▶ [The task]
Your reply should be a single number, the count of lines in the records that contain "sigHandler".

#### Available data

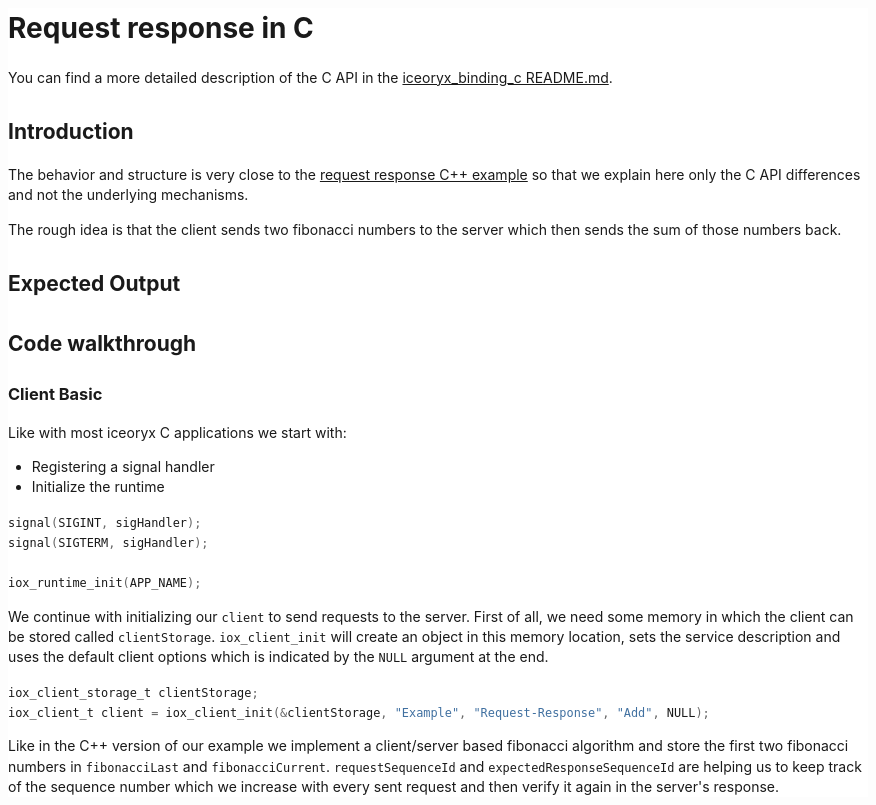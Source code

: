 # Request response in C

You can find a more detailed description of the C API in the
[iceoryx_binding_c README.md](https://github.com/eclipse-iceoryx/iceoryx/blob/master/iceoryx_binding_c/README.md).

## Introduction

The behavior and structure is very close to the
[request response C++ example](https://github.com/eclipse-iceoryx/iceoryx/tree/master/iceoryx_examples/request_response)
so that we explain here only the C API differences and not the underlying mechanisms.

The rough idea is that the client sends two fibonacci numbers to the server which
then sends the sum of those numbers back.

## Expected Output

## Code walkthrough

### Client Basic

Like with most iceoryx C applications we start with:

 * Registering a signal handler
 * Initialize the runtime


```c
signal(SIGINT, sigHandler);
signal(SIGTERM, sigHandler);

iox_runtime_init(APP_NAME);
```

We continue with initializing our `client` to send requests to the server. First
of all, we need some memory in which the client can be stored called `clientStorage`.
`iox_client_init` will create an object in this memory location, sets the service
description and uses the default client options which is indicated by the `NULL` argument
at the end.


```c
iox_client_storage_t clientStorage;
iox_client_t client = iox_client_init(&clientStorage, "Example", "Request-Response", "Add", NULL);
```

Like in the C++ version of our example we implement a client/server based fibonacci
algorithm and store the first two fibonacci numbers in `fibonacciLast` and `fibonacciCurrent`.
`requestSequenceId` and `expectedResponseSequenceId` are helping us to keep track of
the sequence number which we increase with every sent request and then verify it again
in the server's response.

########

▶ [Result of this task]
2